Gelsomina (Lungu), cujo nome você ouvirá o tempo todo ao longo da projeção uma vez que seus pais Angelica (Alba Rohrwacher, irmã de Alice) e Wolfgang (Louwyck) parecem incapazes de fazer qualquer coisa sem ela, é uma garota de cerca de treze anos de idade que, “gerente” da apicultora da família, que ainda conta com suas duas irmãs mais novas e a amiga Cocò (Timoteo), vive na zona rural da região da Toscana.
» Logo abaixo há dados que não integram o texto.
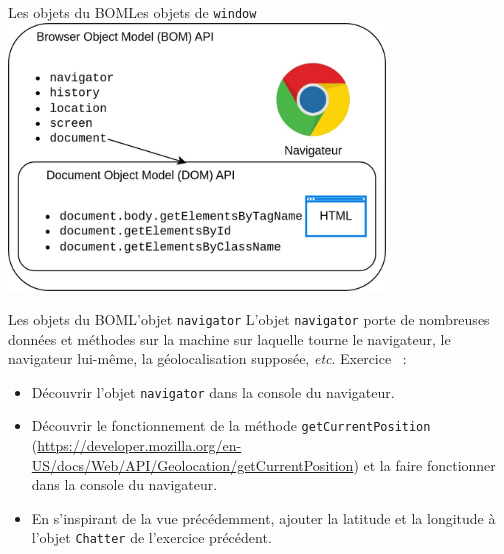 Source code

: \documentclass{beamer}
\begin{document}
    \begin{frame}{Les objets du BOM}{Les objets de \lstinline{window}}
        \centering
        \includegraphics[width=10cm]{image/bom-n-dom}
    \end{frame}

    \begin{frame}{Les objets du BOM}{L'objet \lstinline{navigator}}
        L'objet \lstinline{navigator} porte de nombreuses données et méthodes sur la machine sur laquelle tourne le navigateur, le navigateur lui-même, la géolocalisation supposée, \textit{etc}.
        \bigbreak
        Exercice \execcounterdispinc{}~:
        \begin{itemize}
            \item Découvrir l'objet \lstinline{navigator} dans la console du navigateur.
            \item Découvrir le fonctionnement de la méthode \lstinline{getCurrentPosition} (\url{https://developer.mozilla.org/en-US/docs/Web/API/Geolocation/getCurrentPosition}) et la faire fonctionner dans la console du navigateur.
            \item En s'inspirant de la vue précédemment, ajouter la latitude et la longitude à l'objet \lstinline{Chatter} de l'exercice précédent.
        \end{itemize}
    \end{frame}
\end{document}
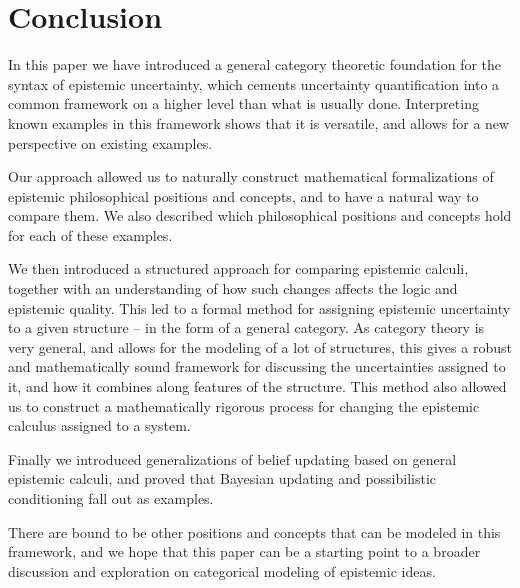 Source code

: \section{Conclusion}
In this paper we have introduced a general category theoretic foundation for the syntax of epistemic uncertainty, which cements uncertainty quantification into a common framework on a higher level than what is usually done. Interpreting known examples in this framework shows that it is versatile, and allows for a new perspective on existing examples. 

Our approach allowed us to naturally construct mathematical formalizations of epistemic philosophical positions and concepts, and to have a natural way to compare them. We also described which philosophical positions and concepts hold for each of these examples. 

We then introduced a structured approach for comparing epistemic calculi, together with an understanding of how such changes affects the logic and epistemic quality. This led to a formal method for assigning epistemic uncertainty to a given structure -- in the form of a general category. As category theory is very general, and allows for the modeling of a lot of structures, this gives a robust and mathematically sound framework for discussing the uncertainties assigned to it, and how it combines along features of the structure. This method also allowed us to construct a mathematically rigorous process for changing the epistemic calculus assigned to a system. 

Finally we introduced generalizations of belief updating based on general epistemic calculi, and proved that Bayesian updating and possibilistic conditioning fall out as examples. 

There are bound to be other positions and concepts that can be modeled in this framework, and we hope that this paper can be a starting point to a broader discussion and exploration on categorical modeling of epistemic ideas. 


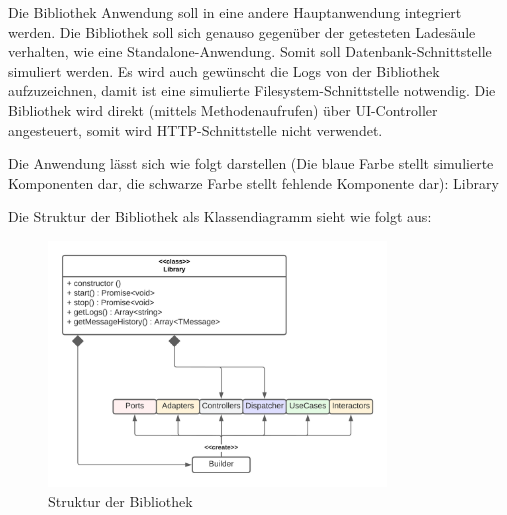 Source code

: Die Bibliothek Anwendung soll in eine andere Hauptanwendung integriert werden. 
Die Bibliothek soll sich genauso gegenüber der getesteten Ladesäule verhalten, wie eine Standalone-Anwendung. 
Somit soll Datenbank-Schnittstelle simuliert werden. 
Es wird auch gewünscht die Logs von der Bibliothek aufzuzeichnen, damit ist eine simulierte Filesystem-Schnittstelle notwendig.
Die Bibliothek wird direkt (mittels Methodenaufrufen) über UI-Controller angesteuert, somit wird HTTP-Schnittstelle nicht verwendet. 

Die Anwendung lässt sich wie folgt darstellen (Die blaue Farbe stellt simulierte Komponenten
dar, die schwarze Farbe stellt fehlende Komponente dar):
{Library}

\newpage
Die Struktur der Bibliothek als Klassendiagramm sieht wie folgt aus:

\begin{figure}[H]
    \centering
    \includegraphics[width=0.8\textwidth]{./images/LibraryKlassenDiagramm.png}
    \caption[Struktur der Bibliothek]{Struktur der Bibliothek}
    \label{fig:LibraryClassDiagramm}
\end{figure} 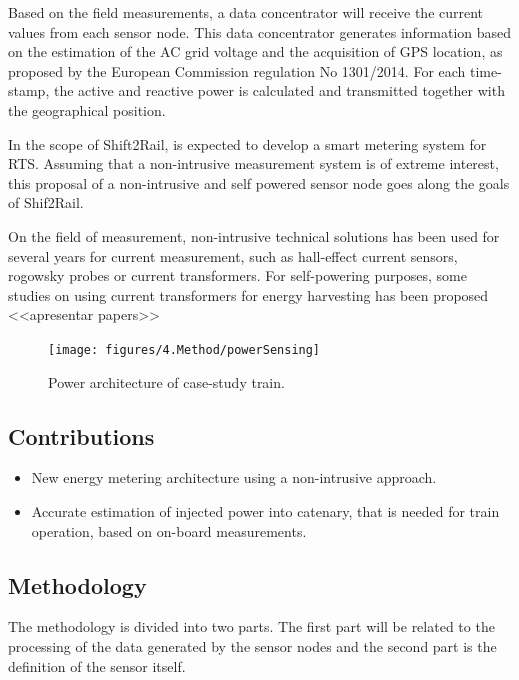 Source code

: Based on the field measurements, a data concentrator will receive the current values from each sensor node. This data concentrator generates information based on the estimation of the AC grid voltage and the acquisition of GPS location, as proposed by the European Commission regulation No 1301/2014. For each time-stamp, the active and reactive power is calculated and transmitted together with the geographical position.

In the scope of Shift2Rail, is expected to develop a smart metering system for RTS. Assuming that a non-intrusive measurement system is of extreme interest, this proposal of a non-intrusive and self powered sensor node goes along the goals of Shif2Rail.

On the field of measurement, non-intrusive technical solutions has been used for several years for current measurement, such as hall-effect current sensors, rogowsky probes or current transformers.
For self-powering purposes, some studies on using current transformers for energy harvesting has been proposed <<apresentar papers>>


\begin{figure}[h!]
	\centering
	\vspace{-1em}
	\texttt{[image: figures/4.Method/powerSensing]}
	\caption{Power architecture of case-study train.}
	\label{fig:4.powerSensing}
\end{figure}



\subsection{Contributions}

\begin{itemize}
	\setlength\itemsep{0em}
	\item New energy metering architecture using a non-intrusive approach.
	
	\item Accurate estimation of injected power into catenary, that is needed for train operation, based on on-board measurements.

\end{itemize}


\subsection{Methodology}

The methodology is divided into two parts. The first part will be related to the processing of the data generated by the sensor nodes and the second part is the definition of the sensor itself.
Certo dia, ao passar pelo set do reality show “O País das Maravilhas”, que premia as melhores empresas familiares do país, ela se encanta pela apresentadora Milly Catena (Bellucci) e passa a insistir aos pais para inscrevê-los no programa.
Dona de olhos vivos e inteligentes e de uma expressividade encantadora, a jovem Maria Alexandra Lungu vive Gelsomina como uma garota forte que, acostumada ao trabalho braçal e à falta de vaidade, enxerga na voluptuosa Milly a representação de seu próprio despertar como mulher – e nesse sentido, não é à toa que o roteiro de Rohrwacher substitua sua primeira metade focada na atividade suja, exaustiva e degastante da produção do mel pelo ambiente primordialmente visual do show business ao mesmo tempo em que a protagonista começa a se atentar para sua própria imagem diante do espelho e do garoto recém adotado por sua família.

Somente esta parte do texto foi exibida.